A 56-year-old male patient with type 2 diabetes diagnosed at the age of 44 years attended the outpatient diabetes clinic. He had been treated with insulin since the age of 53 years, with excellent results (HBA1c: 6.7%). He had background diabetic retinopathy.
On examination, the patient had severe diabetic neuropathy with complete loss of sensation of pain, light touch and temperature; his vibration perception threshold was 40 V on both feet; Achilles tendon reflexes were absent. Peripheral pulses were normal and the ankle brachial index was 1.2 bilaterally. Temperature of the feet was normal; the skin was dry, with normal hair and nails, while mild vein distension was noted. Severe atrophy of the intrinsic foot muscles (lumbrical and interossei) — due to motor neuropathy — resulted in an imbalance of the foot muscles, and cocked-up toes (claw toes) (Figure 3.6). Such an appearance is so typical, that the diagnosis of peripheral neuropathy can be made by inspection of the feet alone.

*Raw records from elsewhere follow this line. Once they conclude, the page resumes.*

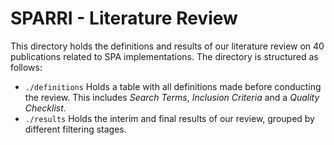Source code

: # SPARRI - Literature Review
This directory holds the definitions and results of our literature review on 40 publications related to SPA implementations. The directory is structured as follows:
- `./definitions` Holds a table with all definitions made before conducting the review. This includes *Search Terms*, *Inclusion Criteria* and a *Quality Checklist*.
- `./results` Holds the interim and final results of our review, grouped by different filtering stages.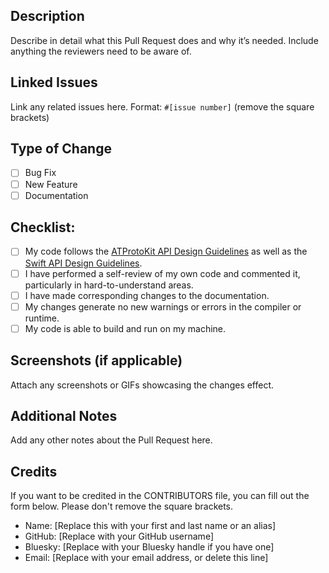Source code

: ## Description
Describe in detail what this Pull Request does and why it’s needed. Include anything the reviewers need to be aware of.

## Linked Issues
Link any related issues here. Format: `#[issue number]` (remove the square brackets)

## Type of Change
- [ ] Bug Fix
- [ ] New Feature
- [ ] Documentation

## Checklist:
- [ ] My code follows the [ATProtoKit API Design Guidelines](https://github.com/MasterJ93/ATProtoKit/blob/main/API_GUIDELINES.md) as well as the [Swift API Design Guidelines](https://www.swift.org/documentation/api-design-guidelines/).
- [ ] I have performed a self-review of my own code and commented it, particularly in hard-to-understand areas.
- [ ] I have made corresponding changes to the documentation.
- [ ] My changes generate no new warnings or errors in the compiler or runtime.
- [ ] My code is able to build and run on my machine.

## Screenshots (if applicable)
Attach any screenshots or GIFs showcasing the changes effect.

## Additional Notes
Add any other notes about the Pull Request here.

## Credits
If you want to be credited in the CONTRIBUTORS file, you can fill out the form below. Please don't remove the square brackets.
- Name: [Replace this with your first and last name or an alias]
- GitHub: [Replace with your GitHub username]
- Bluesky: [Replace with your Bluesky handle if you have one]
- Email: [Replace with your email address, or delete this line]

A claw toe, the most common deformity in diabetic patients, consists of dor-siflexion of the metatarsophalangeal joint, while the proximal interphalangeal and distal interphalangeal joints are in plantar flexion (Figure 3.7). Shifting of the fat pads underneath the metatarsal heads to the front leaves the metatarsal heads exposed; high plantar pressures develop under metatarsal heads. This patient did not have problems with his feet. He was educated in appropriate foot care and instructed to wear suitable footwear with a toe box large enough to accommodate the deformity.